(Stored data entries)
═══

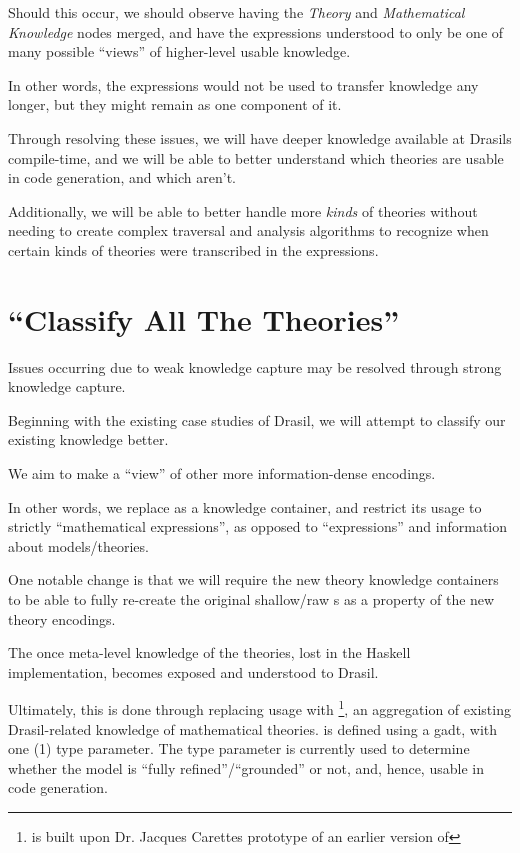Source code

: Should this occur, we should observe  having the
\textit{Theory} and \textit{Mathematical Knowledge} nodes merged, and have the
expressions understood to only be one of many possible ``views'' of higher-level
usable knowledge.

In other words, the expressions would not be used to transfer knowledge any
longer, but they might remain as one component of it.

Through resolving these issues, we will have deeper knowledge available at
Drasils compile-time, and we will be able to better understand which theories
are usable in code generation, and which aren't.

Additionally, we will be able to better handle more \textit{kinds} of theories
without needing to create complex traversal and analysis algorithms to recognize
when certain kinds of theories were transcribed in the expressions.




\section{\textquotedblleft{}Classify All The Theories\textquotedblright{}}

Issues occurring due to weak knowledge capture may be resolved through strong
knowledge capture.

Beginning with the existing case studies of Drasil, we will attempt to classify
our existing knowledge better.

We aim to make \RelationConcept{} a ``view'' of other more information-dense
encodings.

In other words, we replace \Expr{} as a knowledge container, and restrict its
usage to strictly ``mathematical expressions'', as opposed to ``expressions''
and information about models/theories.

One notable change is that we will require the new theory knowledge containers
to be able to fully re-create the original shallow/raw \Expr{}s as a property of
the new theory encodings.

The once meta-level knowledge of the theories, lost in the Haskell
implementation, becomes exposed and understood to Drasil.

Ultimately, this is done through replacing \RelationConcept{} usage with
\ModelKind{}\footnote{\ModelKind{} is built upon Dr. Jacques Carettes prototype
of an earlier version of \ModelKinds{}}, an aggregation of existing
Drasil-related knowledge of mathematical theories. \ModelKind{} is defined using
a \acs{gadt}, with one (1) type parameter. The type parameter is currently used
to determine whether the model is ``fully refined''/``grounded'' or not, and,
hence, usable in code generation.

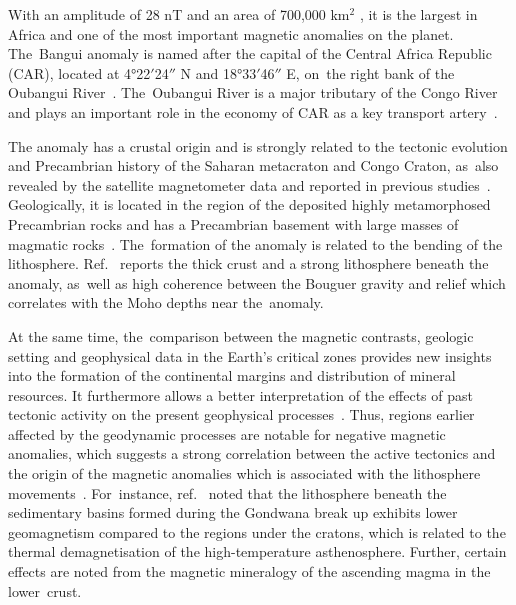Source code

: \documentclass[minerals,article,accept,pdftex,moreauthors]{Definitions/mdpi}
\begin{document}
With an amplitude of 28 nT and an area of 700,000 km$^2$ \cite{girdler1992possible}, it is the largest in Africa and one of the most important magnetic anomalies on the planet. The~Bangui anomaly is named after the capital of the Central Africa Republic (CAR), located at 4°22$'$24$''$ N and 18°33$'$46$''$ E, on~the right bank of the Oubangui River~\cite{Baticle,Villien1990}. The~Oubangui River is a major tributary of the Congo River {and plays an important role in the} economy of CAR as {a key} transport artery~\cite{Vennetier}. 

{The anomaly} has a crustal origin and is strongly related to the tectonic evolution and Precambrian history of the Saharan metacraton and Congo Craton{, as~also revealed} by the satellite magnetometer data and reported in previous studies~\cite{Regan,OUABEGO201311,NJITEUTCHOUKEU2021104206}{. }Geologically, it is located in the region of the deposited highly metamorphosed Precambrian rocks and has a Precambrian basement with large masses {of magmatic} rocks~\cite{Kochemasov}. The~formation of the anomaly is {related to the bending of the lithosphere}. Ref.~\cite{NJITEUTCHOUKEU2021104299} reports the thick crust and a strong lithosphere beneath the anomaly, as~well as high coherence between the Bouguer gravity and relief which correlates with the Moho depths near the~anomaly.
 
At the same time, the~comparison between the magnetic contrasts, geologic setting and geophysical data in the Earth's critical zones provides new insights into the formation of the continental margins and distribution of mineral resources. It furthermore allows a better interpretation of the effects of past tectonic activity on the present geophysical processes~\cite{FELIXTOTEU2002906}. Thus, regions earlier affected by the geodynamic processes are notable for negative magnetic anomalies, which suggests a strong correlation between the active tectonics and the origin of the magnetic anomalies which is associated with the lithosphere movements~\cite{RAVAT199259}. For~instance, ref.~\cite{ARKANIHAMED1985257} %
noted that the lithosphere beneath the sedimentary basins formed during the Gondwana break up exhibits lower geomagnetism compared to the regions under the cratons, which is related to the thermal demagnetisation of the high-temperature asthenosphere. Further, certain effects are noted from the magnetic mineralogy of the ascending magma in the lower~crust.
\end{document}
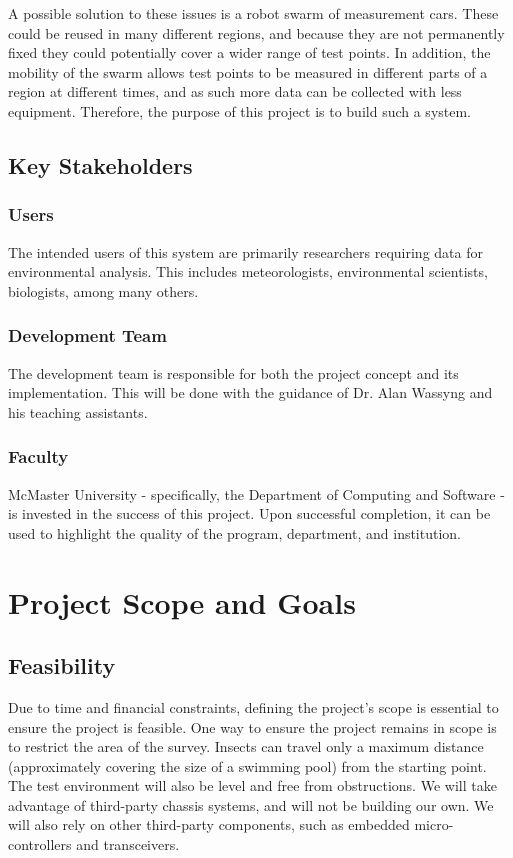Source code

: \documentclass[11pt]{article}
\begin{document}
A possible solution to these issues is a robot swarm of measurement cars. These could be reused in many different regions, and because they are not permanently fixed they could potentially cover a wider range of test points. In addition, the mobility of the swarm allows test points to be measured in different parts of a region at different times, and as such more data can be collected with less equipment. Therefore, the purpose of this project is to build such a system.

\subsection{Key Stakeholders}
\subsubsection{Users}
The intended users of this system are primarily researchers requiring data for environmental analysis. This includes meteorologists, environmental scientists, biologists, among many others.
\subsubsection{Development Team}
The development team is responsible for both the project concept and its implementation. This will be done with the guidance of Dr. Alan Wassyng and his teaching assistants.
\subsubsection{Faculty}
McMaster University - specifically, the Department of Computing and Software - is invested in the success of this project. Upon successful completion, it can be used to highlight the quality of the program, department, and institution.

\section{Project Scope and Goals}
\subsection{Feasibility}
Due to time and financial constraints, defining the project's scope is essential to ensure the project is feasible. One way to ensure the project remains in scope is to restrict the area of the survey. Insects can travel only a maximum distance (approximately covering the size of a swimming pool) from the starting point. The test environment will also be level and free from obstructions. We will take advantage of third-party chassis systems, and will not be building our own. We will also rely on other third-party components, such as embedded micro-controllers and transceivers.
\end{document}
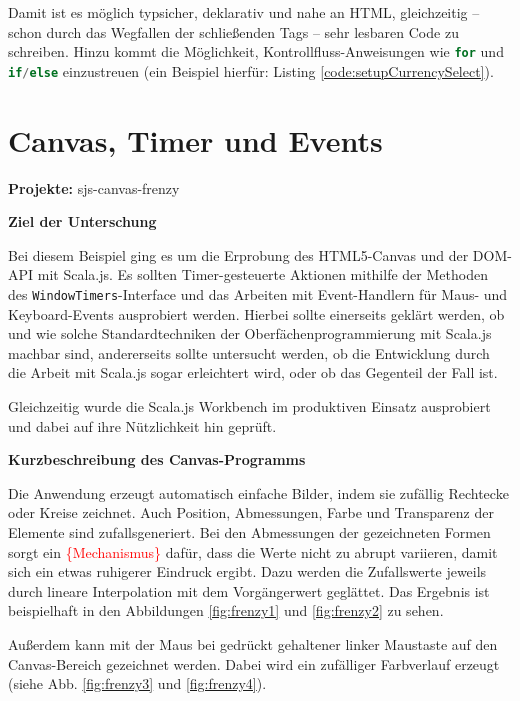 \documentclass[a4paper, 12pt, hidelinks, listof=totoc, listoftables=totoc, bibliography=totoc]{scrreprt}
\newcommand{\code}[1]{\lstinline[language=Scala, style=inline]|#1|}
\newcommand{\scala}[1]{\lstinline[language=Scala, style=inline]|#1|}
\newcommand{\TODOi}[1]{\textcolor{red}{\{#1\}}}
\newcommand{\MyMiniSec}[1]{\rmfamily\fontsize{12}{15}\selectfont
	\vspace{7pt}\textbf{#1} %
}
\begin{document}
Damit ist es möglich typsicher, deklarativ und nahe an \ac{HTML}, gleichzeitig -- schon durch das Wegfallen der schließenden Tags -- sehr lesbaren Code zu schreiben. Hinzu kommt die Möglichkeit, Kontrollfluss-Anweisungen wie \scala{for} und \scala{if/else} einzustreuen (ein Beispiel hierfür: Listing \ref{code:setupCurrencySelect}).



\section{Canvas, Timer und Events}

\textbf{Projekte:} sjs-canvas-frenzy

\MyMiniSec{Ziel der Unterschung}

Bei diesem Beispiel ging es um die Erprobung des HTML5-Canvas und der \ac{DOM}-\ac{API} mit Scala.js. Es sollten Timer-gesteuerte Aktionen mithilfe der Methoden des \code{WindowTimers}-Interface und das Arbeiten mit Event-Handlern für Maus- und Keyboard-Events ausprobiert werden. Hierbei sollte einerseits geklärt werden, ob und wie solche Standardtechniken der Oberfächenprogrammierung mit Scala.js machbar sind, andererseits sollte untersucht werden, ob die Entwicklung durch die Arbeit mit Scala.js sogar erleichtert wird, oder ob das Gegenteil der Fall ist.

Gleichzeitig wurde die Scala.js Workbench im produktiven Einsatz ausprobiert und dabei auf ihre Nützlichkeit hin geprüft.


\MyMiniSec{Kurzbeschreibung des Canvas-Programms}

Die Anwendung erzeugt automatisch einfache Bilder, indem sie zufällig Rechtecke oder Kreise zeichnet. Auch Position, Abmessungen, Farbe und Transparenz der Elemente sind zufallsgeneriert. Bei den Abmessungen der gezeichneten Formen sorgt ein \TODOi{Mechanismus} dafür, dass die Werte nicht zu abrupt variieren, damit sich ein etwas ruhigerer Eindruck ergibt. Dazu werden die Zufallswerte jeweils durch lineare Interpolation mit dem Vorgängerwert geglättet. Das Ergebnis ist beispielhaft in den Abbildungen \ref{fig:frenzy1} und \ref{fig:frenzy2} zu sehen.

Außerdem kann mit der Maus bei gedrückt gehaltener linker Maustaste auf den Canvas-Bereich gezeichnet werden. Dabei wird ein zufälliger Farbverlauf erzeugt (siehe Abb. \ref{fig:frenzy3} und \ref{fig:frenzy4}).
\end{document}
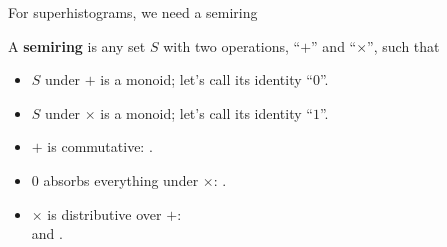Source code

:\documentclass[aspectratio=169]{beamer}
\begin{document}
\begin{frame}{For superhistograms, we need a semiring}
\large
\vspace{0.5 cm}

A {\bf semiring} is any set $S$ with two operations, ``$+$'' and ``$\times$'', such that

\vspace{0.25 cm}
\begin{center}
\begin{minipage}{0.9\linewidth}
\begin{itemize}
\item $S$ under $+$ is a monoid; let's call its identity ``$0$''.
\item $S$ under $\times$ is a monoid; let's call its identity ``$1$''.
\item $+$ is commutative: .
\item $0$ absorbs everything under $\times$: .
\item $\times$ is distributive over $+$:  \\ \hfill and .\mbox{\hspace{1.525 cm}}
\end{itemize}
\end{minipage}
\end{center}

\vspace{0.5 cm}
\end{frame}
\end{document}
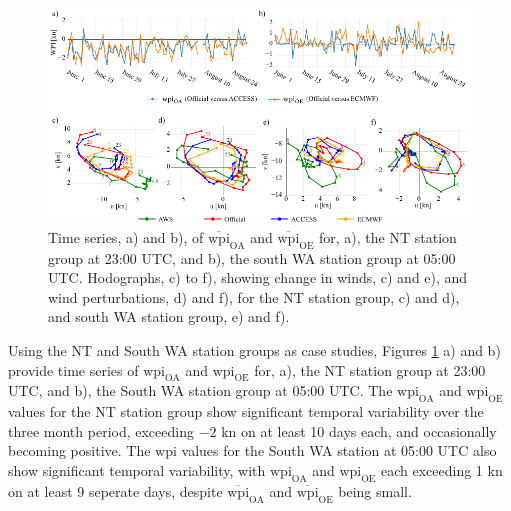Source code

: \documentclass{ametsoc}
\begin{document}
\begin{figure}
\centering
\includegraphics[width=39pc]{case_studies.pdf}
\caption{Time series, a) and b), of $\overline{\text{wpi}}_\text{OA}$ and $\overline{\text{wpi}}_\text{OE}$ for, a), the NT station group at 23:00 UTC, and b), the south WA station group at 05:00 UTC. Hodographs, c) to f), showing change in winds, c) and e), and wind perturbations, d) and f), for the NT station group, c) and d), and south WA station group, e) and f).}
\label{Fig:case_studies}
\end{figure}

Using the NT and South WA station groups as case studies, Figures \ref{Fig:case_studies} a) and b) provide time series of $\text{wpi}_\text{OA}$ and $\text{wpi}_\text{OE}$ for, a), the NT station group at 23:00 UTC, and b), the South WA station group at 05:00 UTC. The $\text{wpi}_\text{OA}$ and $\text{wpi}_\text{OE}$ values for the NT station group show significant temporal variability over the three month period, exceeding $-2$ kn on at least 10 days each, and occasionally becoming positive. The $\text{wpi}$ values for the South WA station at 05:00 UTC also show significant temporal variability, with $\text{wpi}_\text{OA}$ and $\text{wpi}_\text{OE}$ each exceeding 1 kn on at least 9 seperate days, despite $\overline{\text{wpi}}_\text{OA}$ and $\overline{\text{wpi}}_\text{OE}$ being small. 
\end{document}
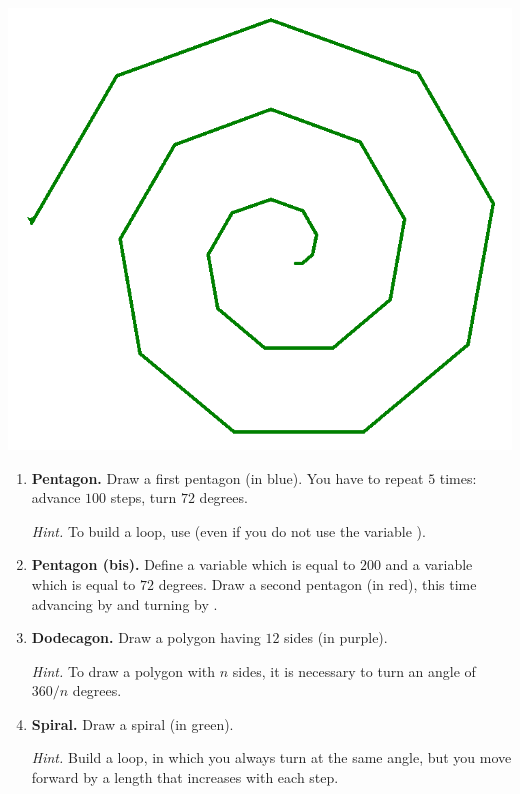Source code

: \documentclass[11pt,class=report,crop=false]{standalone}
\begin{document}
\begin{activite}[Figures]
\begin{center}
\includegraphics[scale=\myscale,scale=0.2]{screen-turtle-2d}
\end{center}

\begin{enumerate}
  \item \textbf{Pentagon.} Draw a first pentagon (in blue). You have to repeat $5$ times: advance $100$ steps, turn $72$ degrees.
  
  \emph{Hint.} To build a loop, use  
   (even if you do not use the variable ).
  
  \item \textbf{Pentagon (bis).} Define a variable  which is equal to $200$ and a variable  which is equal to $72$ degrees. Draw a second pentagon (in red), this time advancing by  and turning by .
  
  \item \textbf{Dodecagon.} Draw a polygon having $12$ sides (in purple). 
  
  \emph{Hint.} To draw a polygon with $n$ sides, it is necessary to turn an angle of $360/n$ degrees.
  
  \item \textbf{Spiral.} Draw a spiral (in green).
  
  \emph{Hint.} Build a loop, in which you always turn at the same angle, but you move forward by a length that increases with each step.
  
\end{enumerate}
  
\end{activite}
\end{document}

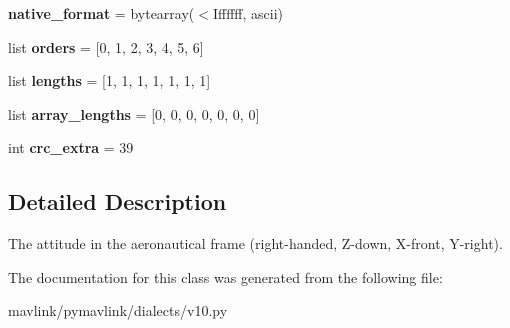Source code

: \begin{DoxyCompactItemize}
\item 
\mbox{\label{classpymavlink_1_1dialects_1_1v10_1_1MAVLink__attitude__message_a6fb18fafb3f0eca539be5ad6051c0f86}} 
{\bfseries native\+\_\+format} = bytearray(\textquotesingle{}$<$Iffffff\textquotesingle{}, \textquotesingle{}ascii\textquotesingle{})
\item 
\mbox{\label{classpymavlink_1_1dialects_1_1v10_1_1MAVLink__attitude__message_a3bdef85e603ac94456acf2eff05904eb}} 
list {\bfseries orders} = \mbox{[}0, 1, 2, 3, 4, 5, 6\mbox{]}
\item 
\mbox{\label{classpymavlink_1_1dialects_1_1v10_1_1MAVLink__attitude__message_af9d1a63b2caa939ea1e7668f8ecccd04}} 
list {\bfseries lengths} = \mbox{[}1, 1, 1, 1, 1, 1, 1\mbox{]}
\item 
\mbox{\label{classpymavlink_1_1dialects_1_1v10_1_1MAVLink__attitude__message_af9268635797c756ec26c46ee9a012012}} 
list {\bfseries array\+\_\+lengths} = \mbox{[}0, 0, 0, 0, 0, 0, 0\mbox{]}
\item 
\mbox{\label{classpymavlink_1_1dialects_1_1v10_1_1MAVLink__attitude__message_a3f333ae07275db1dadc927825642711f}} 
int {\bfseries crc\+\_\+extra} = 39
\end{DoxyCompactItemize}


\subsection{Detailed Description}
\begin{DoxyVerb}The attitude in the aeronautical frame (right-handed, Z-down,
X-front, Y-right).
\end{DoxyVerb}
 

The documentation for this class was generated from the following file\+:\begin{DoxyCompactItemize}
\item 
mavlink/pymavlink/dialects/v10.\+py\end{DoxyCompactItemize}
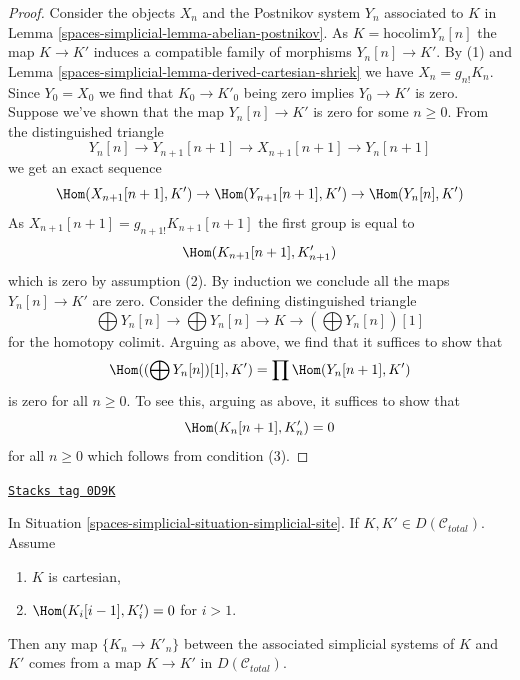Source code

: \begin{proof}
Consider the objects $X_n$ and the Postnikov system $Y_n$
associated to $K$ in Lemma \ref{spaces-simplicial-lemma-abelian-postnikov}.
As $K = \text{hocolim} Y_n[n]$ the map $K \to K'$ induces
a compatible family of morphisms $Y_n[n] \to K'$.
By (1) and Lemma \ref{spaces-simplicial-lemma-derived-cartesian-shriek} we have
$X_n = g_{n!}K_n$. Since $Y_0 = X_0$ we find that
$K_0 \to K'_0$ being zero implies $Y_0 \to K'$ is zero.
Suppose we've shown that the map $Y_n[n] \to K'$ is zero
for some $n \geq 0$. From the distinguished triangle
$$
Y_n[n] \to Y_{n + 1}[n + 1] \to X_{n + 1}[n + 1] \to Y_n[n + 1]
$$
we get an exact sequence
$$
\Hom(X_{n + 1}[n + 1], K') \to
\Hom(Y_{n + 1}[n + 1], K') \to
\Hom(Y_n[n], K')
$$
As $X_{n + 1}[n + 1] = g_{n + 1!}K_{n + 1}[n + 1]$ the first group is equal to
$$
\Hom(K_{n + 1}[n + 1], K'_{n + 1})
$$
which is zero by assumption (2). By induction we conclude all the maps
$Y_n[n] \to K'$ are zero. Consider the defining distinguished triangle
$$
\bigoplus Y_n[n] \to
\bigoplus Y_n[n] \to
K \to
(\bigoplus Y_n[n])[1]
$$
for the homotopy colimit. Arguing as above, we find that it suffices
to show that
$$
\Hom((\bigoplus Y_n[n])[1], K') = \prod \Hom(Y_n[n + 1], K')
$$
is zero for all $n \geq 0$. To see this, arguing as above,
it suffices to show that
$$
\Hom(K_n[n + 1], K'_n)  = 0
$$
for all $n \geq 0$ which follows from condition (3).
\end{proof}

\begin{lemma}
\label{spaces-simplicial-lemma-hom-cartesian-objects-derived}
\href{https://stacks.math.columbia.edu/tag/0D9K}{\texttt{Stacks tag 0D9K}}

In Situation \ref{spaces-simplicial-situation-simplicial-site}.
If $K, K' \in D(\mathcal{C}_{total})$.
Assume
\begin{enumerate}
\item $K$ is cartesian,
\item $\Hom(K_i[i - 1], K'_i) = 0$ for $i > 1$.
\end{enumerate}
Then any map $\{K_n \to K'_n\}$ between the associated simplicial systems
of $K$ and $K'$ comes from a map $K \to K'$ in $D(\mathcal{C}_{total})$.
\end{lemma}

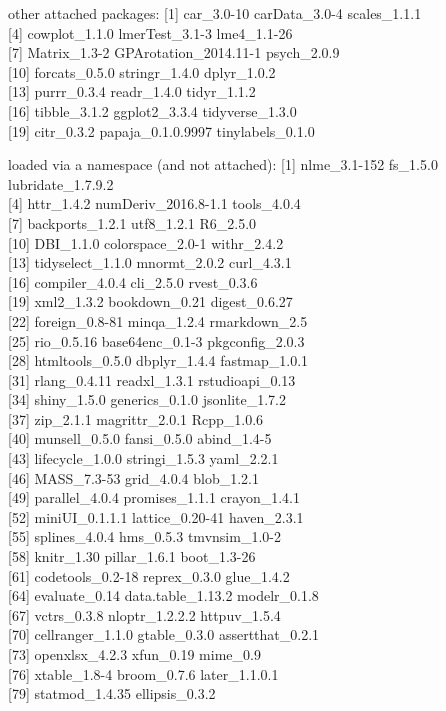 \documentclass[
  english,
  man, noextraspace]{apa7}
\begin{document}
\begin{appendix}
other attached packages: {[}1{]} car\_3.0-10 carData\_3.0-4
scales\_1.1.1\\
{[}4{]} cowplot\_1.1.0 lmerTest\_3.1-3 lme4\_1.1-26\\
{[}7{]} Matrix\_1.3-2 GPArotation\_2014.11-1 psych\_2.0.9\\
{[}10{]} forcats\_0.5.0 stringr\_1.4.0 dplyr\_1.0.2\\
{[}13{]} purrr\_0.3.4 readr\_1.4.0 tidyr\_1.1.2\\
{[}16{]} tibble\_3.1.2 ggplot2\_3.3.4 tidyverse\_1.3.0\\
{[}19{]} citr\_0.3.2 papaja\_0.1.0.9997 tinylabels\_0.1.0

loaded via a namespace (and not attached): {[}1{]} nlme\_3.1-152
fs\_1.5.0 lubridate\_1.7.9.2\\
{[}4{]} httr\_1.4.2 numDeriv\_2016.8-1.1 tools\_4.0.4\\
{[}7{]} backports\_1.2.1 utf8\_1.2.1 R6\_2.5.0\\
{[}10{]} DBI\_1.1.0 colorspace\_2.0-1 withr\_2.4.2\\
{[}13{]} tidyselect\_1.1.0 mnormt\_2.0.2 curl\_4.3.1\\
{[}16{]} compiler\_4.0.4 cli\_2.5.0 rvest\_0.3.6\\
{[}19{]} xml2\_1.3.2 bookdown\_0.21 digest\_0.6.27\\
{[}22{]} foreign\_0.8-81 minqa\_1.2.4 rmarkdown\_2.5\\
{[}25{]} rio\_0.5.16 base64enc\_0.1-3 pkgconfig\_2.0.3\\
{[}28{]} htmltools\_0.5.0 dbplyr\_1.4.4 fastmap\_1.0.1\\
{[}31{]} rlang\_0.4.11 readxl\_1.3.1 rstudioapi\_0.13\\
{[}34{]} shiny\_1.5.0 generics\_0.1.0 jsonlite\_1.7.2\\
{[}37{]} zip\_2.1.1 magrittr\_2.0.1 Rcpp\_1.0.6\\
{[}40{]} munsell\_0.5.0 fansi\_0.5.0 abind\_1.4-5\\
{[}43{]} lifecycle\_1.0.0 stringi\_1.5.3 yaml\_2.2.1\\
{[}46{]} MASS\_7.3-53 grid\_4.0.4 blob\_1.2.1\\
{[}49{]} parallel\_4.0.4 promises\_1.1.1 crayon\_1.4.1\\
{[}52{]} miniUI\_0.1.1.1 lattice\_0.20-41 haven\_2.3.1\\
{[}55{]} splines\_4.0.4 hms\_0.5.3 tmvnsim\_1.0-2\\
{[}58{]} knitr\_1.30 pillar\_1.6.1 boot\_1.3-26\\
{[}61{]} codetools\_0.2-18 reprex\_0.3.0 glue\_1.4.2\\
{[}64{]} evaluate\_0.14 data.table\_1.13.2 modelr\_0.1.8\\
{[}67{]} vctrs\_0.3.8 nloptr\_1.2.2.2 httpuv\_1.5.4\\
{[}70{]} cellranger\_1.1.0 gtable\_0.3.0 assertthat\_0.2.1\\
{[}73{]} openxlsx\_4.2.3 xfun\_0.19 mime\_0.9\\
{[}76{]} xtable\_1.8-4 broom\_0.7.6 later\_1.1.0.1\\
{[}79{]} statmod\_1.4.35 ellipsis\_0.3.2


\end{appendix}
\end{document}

═══

### Exercise directions
Transcribe, from the records above, the first line and every line after it up to and including the line with "of an earlier"; omit pictures.

### Task answer
Source code

: Should this occur, we should observe  having the
\textit{Theory} and \textit{Mathematical Knowledge} nodes merged, and have the
expressions understood to only be one of many possible ``views'' of higher-level
usable knowledge.

In other words, the expressions would not be used to transfer knowledge any
longer, but they might remain as one component of it.

Through resolving these issues, we will have deeper knowledge available at
Drasils compile-time, and we will be able to better understand which theories
are usable in code generation, and which aren't.

Additionally, we will be able to better handle more \textit{kinds} of theories
without needing to create complex traversal and analysis algorithms to recognize
when certain kinds of theories were transcribed in the expressions.




\section{\textquotedblleft{}Classify All The Theories\textquotedblright{}}

Issues occurring due to weak knowledge capture may be resolved through strong
knowledge capture.

Beginning with the existing case studies of Drasil, we will attempt to classify
our existing knowledge better.

We aim to make \RelationConcept{} a ``view'' of other more information-dense
encodings.

In other words, we replace \Expr{} as a knowledge container, and restrict its
usage to strictly ``mathematical expressions'', as opposed to ``expressions''
and information about models/theories.

One notable change is that we will require the new theory knowledge containers
to be able to fully re-create the original shallow/raw \Expr{}s as a property of
the new theory encodings.

The once meta-level knowledge of the theories, lost in the Haskell
implementation, becomes exposed and understood to Drasil.

Ultimately, this is done through replacing \RelationConcept{} usage with
\ModelKind{}\footnote{\ModelKind{} is built upon Dr. Jacques Carettes prototype
of an earlier version of \ModelKinds{}}, an aggregation of existing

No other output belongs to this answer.